The Digg Toolbar – Boon Or Bane?


Post by Aditya Rao

Digg.com the popular content sharing site has recently launched its new Diggbar tool, which can be placed on any web page simply by adding “digg.com/” before any URL. This top-of-the-page toolbar contains everything required for Digging a story–including a submit button and a Digg vote function. The strategy was very clear, to take on rival StumbleUpon head on, using a pleasant mix of new features and a killer in built URL shortening service.


It harvested a lot of positive buzz in the beginning, but a week has passed and analysts have started pointing out the faults. One argument is that it will hurt incoming traffic to the page because the toolbar is an iframe, meaning Digg keeps all of the page views and publishers will mistakenly see double the page views. It will also obviously increase the loading time for the page. The initial theory that the bar redirects all the incoming links juice, Google PageRank, etc. to the original source through the use of basic links has also been proved wrong.

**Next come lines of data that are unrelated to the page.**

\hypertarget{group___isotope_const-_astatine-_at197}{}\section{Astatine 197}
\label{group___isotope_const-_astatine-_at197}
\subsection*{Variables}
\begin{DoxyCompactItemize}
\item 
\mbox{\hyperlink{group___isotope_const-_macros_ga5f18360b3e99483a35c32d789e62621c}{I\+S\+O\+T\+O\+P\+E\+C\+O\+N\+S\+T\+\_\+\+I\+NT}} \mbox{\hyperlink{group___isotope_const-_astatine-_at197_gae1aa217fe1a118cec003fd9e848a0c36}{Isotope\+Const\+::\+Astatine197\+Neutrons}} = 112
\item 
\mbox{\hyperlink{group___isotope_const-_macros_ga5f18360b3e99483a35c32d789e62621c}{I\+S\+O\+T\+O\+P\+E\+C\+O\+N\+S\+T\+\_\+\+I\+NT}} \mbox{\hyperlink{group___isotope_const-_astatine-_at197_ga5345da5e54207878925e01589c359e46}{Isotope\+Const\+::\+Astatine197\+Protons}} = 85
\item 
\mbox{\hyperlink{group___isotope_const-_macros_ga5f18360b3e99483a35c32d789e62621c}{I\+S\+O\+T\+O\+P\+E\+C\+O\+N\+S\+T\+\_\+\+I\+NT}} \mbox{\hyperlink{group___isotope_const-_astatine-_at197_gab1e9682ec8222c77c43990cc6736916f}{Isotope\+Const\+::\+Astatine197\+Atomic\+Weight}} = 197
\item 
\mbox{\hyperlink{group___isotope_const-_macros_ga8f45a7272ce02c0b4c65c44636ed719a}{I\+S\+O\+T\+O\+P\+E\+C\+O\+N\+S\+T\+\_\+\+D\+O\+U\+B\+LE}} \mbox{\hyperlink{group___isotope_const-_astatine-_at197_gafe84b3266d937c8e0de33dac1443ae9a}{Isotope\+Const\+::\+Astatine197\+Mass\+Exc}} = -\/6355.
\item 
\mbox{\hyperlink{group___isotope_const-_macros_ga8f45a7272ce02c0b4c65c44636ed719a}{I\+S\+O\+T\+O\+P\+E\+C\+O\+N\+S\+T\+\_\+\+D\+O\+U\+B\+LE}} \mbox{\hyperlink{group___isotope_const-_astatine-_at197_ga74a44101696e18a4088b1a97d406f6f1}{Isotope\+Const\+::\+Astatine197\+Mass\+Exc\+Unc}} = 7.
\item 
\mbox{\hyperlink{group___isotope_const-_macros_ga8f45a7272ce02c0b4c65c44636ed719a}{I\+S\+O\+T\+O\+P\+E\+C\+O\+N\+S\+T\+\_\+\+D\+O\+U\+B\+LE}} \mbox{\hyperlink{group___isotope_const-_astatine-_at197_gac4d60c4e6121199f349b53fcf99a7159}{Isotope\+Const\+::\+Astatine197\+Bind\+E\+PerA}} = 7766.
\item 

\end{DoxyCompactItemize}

Digg is currently putting the “rel=canonical” meta tag into every modified page, but unfortunately this approach doesn’t work across domains so search engine bots will completely ignore the original source page! This means that the Digg page will get all the favourable SEO points and rank higher in search results.

The response of Digg.com to these disputes are still awaited, which would surely be causing the upper management some sleepless nights.


One Response to “The Digg Toolbar – Boon Or Bane?”

  1. April 16, 2009 at 5:08 pm #

    Didn’t your story come too late? Digg has already said they will remove diggbar for users that are not logged in and they have also said that search engines won’t see diggbar either.

    That’s another web2.0 company that heard their users and have corrected things.